Podría mirarlo pero pienso que sería contemplar mi fracaso. No se acostumbra uno a ser tan sincero con uno mismo. La última vez, fue cuando en la despedida me quedé mirando la luna, consciente de no recibir su beso que tanto deseaba yo. Yacía acostado y ella se levantó para fotografiarse con un ciervo que había acudido hasta nosotros. Le acarició me pasó su cámara y me dejó un vacío por el que se hundieron mis ojos, al final estaba la luna y me acogió con sus brazos de miel y su boca carnosa como los tomates de esta época.
Cada parte que entreveo puede ser del antiguo timón va cayendo de forma sucesiva.
En la primera encuentro impresa la mano izquierda con la que me dio el primer fruto, la piel que se quedó aún palpita y la acaricia para devolverla su ternura.
Se acerca ruidosa la segunda parte, rebelde y con forma de un puñal como el que se me clavó en el corazón cuando descubrí que aquel tiempo no volvería. Sangre hasta quedar pálido y al instante un barreño se me acercó con todo la que había perdido y me dijo tómala, lo viviste.
Una astilla diminuta buscaba la oportunidad que creía merecía; la desprecie y la quise aparta, pero se incrustó sobre mi dedo meñique. Apenas la podía ver, pero el dolor era intenso. Me parecía imposible el estadio al que me llevó. Asomó su cabeza y me dijo a que a las personas migrantes no las ves desde hace tiempo; pero existen y cuando caen a las fosas marinas, muertos, para ser comidos por el olvido, en el instante siguiente, el dolor que tuvieron al salir de su casa, al ser explotados y engañados, ya no existe. Me salgo, pero te pido que no les olvides.
Aturdido aún, la cuarta parte llevaba adosada un trozo de tela de la gorra del capitán. Como él, ella no entendía que había pasado y me buscaba para secarme las lágrimas y saber porque entregamos todo a la técnica y nada a la sabiduría de los hombres que habían contado que hacía 30 años, la tarde era igual cuando sucedió la tormenta perfecta, en la que desapareció mi padre y dos hermanos, mis maestros perdidos.

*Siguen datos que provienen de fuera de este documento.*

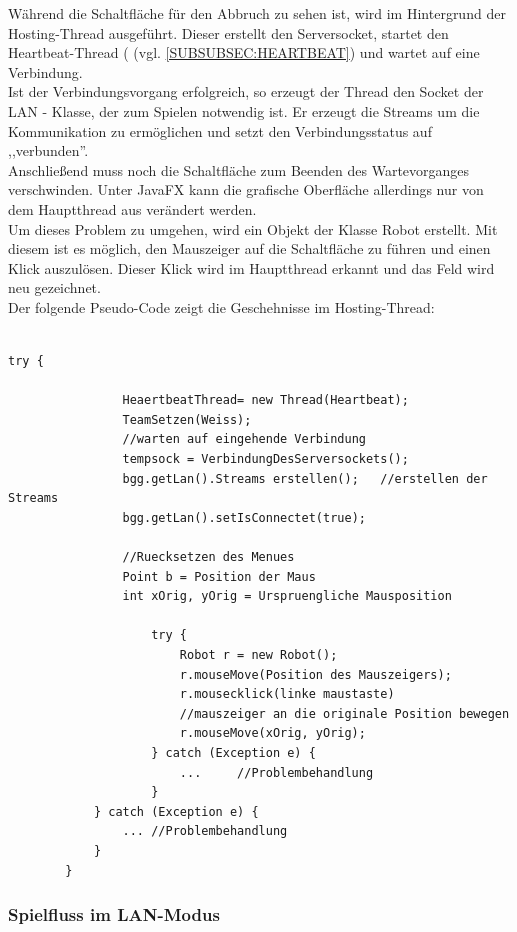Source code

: \documentclass[12pt,a4paper]{article}
\begin{document}
Während die Schaltfläche für den Abbruch zu sehen ist, wird im Hintergrund der Hosting-Thread ausgeführt. Dieser erstellt den Serversocket, startet den Heartbeat-Thread (  (vgl. \ref{SUBSUBSEC:HEARTBEAT}) und wartet auf eine Verbindung. \\[2ex]
Ist der Verbindungsvorgang erfolgreich, so erzeugt der Thread den Socket der LAN - Klasse, der zum Spielen notwendig ist. Er erzeugt die Streams um die Kommunikation zu ermöglichen und setzt den Verbindungsstatus auf ,,verbunden''. \\
Anschließend muss noch die Schaltfläche zum Beenden des Wartevorganges verschwinden. Unter JavaFX kann die grafische Oberfläche allerdings nur von dem Hauptthread aus verändert werden.\\ 
Um dieses Problem zu umgehen, wird ein Objekt der Klasse Robot erstellt. Mit diesem ist es möglich, den Mauszeiger auf die Schaltfläche zu führen und einen Klick auszulösen. 
Dieser Klick wird im Hauptthread erkannt und das Feld wird neu gezeichnet. \\
Der folgende Pseudo-Code zeigt die Geschehnisse im Hosting-Thread:\\
\lstset{language=java}
\begin{lstlisting}

try {
				
				HeaertbeatThread= new Thread(Heartbeat);
				TeamSetzen(Weiss);
				//warten auf eingehende Verbindung
				tempsock = VerbindungDesServersockets();
				bgg.getLan().Streams erstellen();	//erstellen der Streams
				bgg.getLan().setIsConnectet(true);
				
				//Ruecksetzen des Menues
				Point b = Position der Maus
				int xOrig, yOrig = Urspruengliche Mausposition
		      
		            try {
		                Robot r = new Robot();
		                r.mouseMove(Position des Mauszeigers);
		                r.mousecklick(linke maustaste)
		                //mauszeiger an die originale Position bewegen
		                r.mouseMove(xOrig, yOrig);
		            } catch (Exception e) {
		                ...  	//Problembehandlung
		            }
			} catch (Exception e) {
				...	//Problembehandlung
			}		
		}

\end{lstlisting}

\subsubsection{Spielfluss im LAN-Modus}
\end{document}
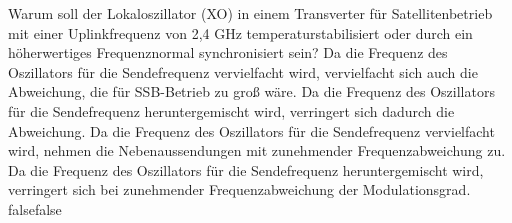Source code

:     {Warum soll der Lokaloszillator (XO) in einem Transverter für Satellitenbetrieb mit einer Uplinkfrequenz von 2,4 GHz temperaturstabilisiert oder durch ein höherwertiges Frequenznormal synchronisiert sein?}
    {Da die Frequenz des Oszillators für die Sendefrequenz vervielfacht wird, vervielfacht sich auch die Abweichung, die für SSB-Betrieb zu groß wäre. }
    {Da die Frequenz des Oszillators für die Sendefrequenz heruntergemischt wird, verringert sich dadurch die Abweichung. }
    {Da die Frequenz des Oszillators für die Sendefrequenz vervielfacht wird, nehmen die Nebenaussendungen mit zunehmender Frequenzabweichung zu. }
    {Da die Frequenz des Oszillators für die Sendefrequenz heruntergemischt wird, verringert sich bei zunehmender Frequenzabweichung der Modulationsgrad. }
    {false}{false}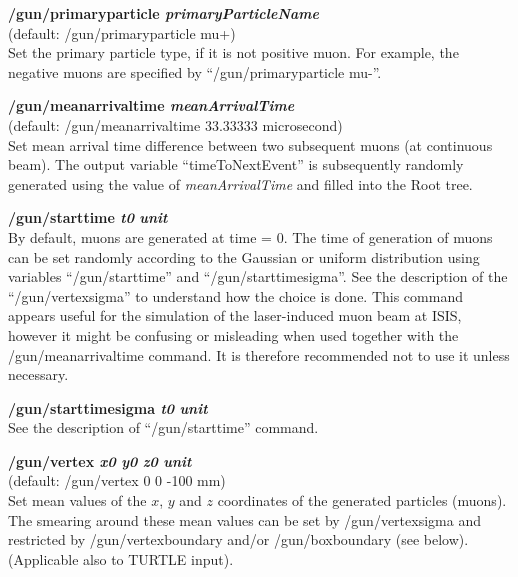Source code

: \documentclass[twoside]{dis04}
\begin{document}
\begin{description}
\item{\bf /gun/primaryparticle \emph{primaryParticleName}}\\
        (default: /gun/primaryparticle mu+)\\
	Set the primary particle type, if it is not positive muon.  For example, the negative muons
	are specified by ``/gun/primaryparticle mu-''.

\item{\bf /gun/meanarrivaltime \emph{meanArrivalTime}}\\
        (default: /gun/meanarrivaltime 33.33333 microsecond)\\
        Set mean arrival time difference between two subsequent muons (at continuous beam).
	The output variable ``timeToNextEvent'' is subsequently randomly generated using
	the value of \emph{meanArrivalTime} and filled into the Root tree.

\item{\bf /gun/starttime \emph{t0} \emph{unit}}\\
	By default, muons are generated at time = 0.  The time of generation of muons can be
        set randomly according to the Gaussian or uniform distribution using variables
	``/gun/starttime'' and ``/gun/starttimesigma''.  See the description of the
	``/gun/vertexsigma'' to understand how the choice is done. This command appears
	useful for the simulation of the laser-induced muon beam at ISIS,
	however it might be confusing or misleading when used together with
	the /gun/meanarrivaltime command.  It is therefore recommended not to use it
	unless necessary.

\item{\bf /gun/starttimesigma \emph{t0} \emph{unit}}\\
	See the description of ``/gun/starttime'' command.

\item{\bf /gun/vertex \emph{x0} \emph{y0} \emph{z0} \emph{unit}}\\
	(default: /gun/vertex 0 0 -100 mm) \\
	Set mean values of the $x$, $y$ and $z$ coordinates of the generated particles (muons).
	The smearing around these mean values can be set by /gun/vertexsigma and
        restricted by /gun/vertexboundary and/or /gun/boxboundary (see below).\\
	(Applicable also to TURTLE input).


\end{description}
\end{document}
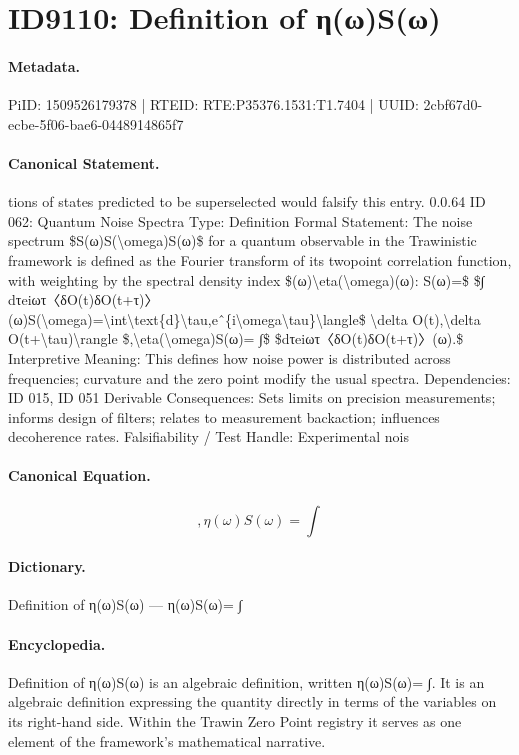 \section*{ID9110: Definition of η(ω)S(ω)}
\paragraph{Metadata.}
PiID: 1509526179378 | RTEID: RTE:P35376.1531:T1.7404 | UUID: 2cbf67d0-ecbe-5f06-bae6-0448914865f7

\paragraph{Canonical Statement.}
tions of states predicted to be superselected would falsify this entry. 0.0.64 ID 062: Quantum Noise Spectra Type: Definition Formal Statement: The noise spectrum \$S(ω)S(\textbackslash{}omega)S(ω)\$ for a quantum observable in the Trawinistic framework is defined as the Fourier transform of its twopoint correlation function, with weighting by the spectral density index \$(ω)\textbackslash{}eta(\textbackslash{}omega)(ω): S(ω)=\$ \$∫ dτeiωτ〈δO(t)δO(t+τ)〉(ω)S(\textbackslash{}omega)=\textbackslash{}int\textbackslash{}text\{d\}\textbackslash{}tau,eˆ\{i\textbackslash{}omega\textbackslash{}tau\}\textbackslash{}langle\$ \textbackslash{}delta O(t),\textbackslash{}delta O(t+\textbackslash{}tau)\textbackslash{}rangle \$,\textbackslash{}eta(\textbackslash{}omega)S(ω)= ∫\$ \$dτeiωτ〈δO(t)δO(t+τ)〉(ω).\$ Interpretive Meaning: This defines how noise power is distributed across frequencies; curvature and the zero point modify the usual spectra. Dependencies: ID 015, ID 051 Derivable Consequences: Sets limits on precision measurements; informs design of filters; relates to measurement backaction; influences decoherence rates. Falsifiability / Test Handle: Experimental nois

\paragraph{Canonical Equation.}
\[
,\eta(\omega)S(ω)= ∫
\]

\paragraph{Dictionary.}
Definition of η(ω)S(ω) — η(ω)S(ω)= ∫

\paragraph{Encyclopedia.}
Definition of η(ω)S(ω) is an algebraic definition, written η(ω)S(ω)= ∫. It is an algebraic definition expressing the quantity directly in terms of the variables on its right-hand side. Within the Trawin Zero Point registry it serves as one element of the framework's mathematical narrative.
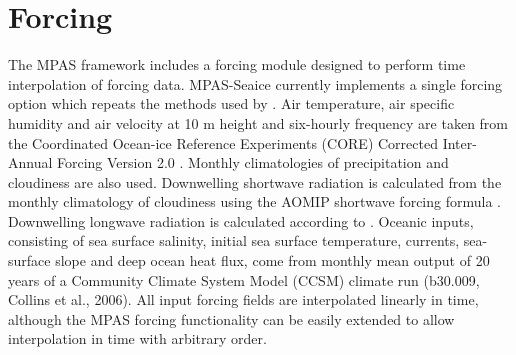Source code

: \section{Forcing}
\label{sec:forcing}

The MPAS framework includes a forcing module designed to perform time interpolation of forcing data. MPAS-Seaice currently implements a single forcing option which repeats the methods used by \citet{Hunke13}. Air temperature, air specific humidity and air velocity at 10 m height and six-hourly frequency are taken from the Coordinated Ocean-ice Reference Experiments (CORE) Corrected Inter-Annual Forcing Version 2.0 \citep{Large09, Griffies09}. Monthly climatologies of precipitation \citep{Griffies09} and cloudiness \citep{Roske01} are also used. Downwelling shortwave radiation is calculated from the monthly climatology of cloudiness using the AOMIP shortwave forcing formula \citep{Hunke15}. Downwelling longwave radiation is calculated according to \citet{Rosati88}. Oceanic inputs, consisting of sea surface salinity, initial sea surface temperature, currents, sea-surface slope and deep ocean heat flux, come from monthly mean output of 20 years of a Community Climate System Model (CCSM) climate run (b30.009, Collins et al., 2006). All input forcing fields are interpolated linearly in time, although the MPAS forcing functionality can be easily extended to allow interpolation in time with arbitrary order.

Como meciéndose por la brisa que queda tras la tormenta, iba y venía la quinta parte de aquella gobernalle. Buscaba sosegar mi mente que parecía querer solo huir. Cada poco tiempo venía una ola más grande como para despedirme pero siempre regresaba y con ella volvían los momentos bellos que terminarían por ser arrastrados por la marea del tiempo que nos arrastra mar adentro hasta las más grandes espesuras. Aún allí, moveremos los dedos como para besar con sus yemas los instantes compartidos.
La sexta parte, horonda y graciosa por la forma adquirida, triunfó al lado de mi acompañante, el perro que tiró de mi manga hasta la orilla, cuando el cansancio extremo me ofrecía el fondo del mar como la cama en la que reposar mi abatimiento. Me la ofrecía en todo momento, el dichoso can y no me quedo más remedio que prestar atención a la vida.
Nada parecía llamar la atención en un trozo, embadurnado de aceites y gasolina; fue un golpe de mar quien lo limpio y ofreció la parte del timón donde había tatuado el nombre de Rosa; me sobresaltó todo, incluso sentí que su mirada era la de aquella sirena que me cantaba y estiraba los brazos hacia mi para tomarme. Esa parte, la séptima, me acercaba también Cíclopes, vientos con garras y vides para hacer liviana la travesía de un duro verano que olvidó las aguas y tramaba abrasarnos.
El octavo, cuando tomé conciencia de mis manos, lo había tenido siempre conmigo. Lo sequé, saqué punta y lo impregne de aquella arcilla con la sané mi rodilla; la añadí un poco de sangre por lo amado y parte de arena, con todo ello, aquella parte fue una batuta y en días como hoy, escribe sobre el pergamino perecedero que es lo puede desaparecer antes de haber llegado hasta aquí, ¡Eh, hola!